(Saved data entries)
------------------------------------------------

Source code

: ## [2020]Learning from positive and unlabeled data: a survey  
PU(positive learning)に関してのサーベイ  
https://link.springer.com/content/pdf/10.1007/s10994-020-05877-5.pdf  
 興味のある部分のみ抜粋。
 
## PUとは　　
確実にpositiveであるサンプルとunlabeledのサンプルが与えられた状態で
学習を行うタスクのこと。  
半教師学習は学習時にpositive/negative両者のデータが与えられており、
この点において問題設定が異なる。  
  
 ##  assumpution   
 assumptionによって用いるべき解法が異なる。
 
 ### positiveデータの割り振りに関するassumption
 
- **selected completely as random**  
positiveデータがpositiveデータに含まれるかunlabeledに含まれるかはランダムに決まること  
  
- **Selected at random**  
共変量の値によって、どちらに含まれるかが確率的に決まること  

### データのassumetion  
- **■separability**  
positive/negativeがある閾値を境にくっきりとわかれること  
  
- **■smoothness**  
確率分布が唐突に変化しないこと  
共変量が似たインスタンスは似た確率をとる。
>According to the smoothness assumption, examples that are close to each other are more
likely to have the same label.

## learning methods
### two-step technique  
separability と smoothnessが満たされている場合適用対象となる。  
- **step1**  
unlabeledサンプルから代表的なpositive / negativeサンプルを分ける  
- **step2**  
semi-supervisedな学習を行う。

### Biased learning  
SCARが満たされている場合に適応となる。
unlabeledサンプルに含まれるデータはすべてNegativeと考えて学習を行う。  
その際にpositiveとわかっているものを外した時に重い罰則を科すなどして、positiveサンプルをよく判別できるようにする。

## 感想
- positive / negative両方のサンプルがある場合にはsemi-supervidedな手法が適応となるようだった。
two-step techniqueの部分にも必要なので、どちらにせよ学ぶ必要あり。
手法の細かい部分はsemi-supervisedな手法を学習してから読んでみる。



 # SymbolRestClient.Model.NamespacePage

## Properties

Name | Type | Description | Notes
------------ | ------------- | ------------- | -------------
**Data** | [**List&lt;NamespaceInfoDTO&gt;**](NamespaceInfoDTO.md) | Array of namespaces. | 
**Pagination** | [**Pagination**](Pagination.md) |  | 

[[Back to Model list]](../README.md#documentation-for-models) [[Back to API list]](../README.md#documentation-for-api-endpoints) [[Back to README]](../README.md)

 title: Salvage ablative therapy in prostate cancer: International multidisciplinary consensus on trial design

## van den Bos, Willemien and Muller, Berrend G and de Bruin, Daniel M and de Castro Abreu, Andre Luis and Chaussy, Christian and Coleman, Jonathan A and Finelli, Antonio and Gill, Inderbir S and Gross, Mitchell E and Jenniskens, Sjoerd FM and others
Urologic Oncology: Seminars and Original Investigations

------------------------------------------------

_EXERCISE_
Return, word for word, every line from the top of the entries down to the line that holds "- **step2**", both included.

_ANSWER TO THIS EXERCISE_
Source code

: ## [2020]Learning from positive and unlabeled data: a survey  
PU(positive learning)に関してのサーベイ  
https://link.springer.com/content/pdf/10.1007/s10994-020-05877-5.pdf  
 興味のある部分のみ抜粋。
 
## PUとは　　
確実にpositiveであるサンプルとunlabeledのサンプルが与えられた状態で
学習を行うタスクのこと。  
半教師学習は学習時にpositive/negative両者のデータが与えられており、
この点において問題設定が異なる。  
  
 ##  assumpution   
 assumptionによって用いるべき解法が異なる。
 
 ### positiveデータの割り振りに関するassumption
 
- **selected completely as random**  
positiveデータがpositiveデータに含まれるかunlabeledに含まれるかはランダムに決まること  
  
- **Selected at random**  
共変量の値によって、どちらに含まれるかが確率的に決まること  

### データのassumetion  
- **■separability**  
positive/negativeがある閾値を境にくっきりとわかれること  
  
- **■smoothness**  
確率分布が唐突に変化しないこと  
共変量が似たインスタンスは似た確率をとる。
>According to the smoothness assumption, examples that are close to each other are more
likely to have the same label.

## learning methods
### two-step technique  
separability と smoothnessが満たされている場合適用対象となる。  
- **step1**  
unlabeledサンプルから代表的なpositive / negativeサンプルを分ける  
- **step2**  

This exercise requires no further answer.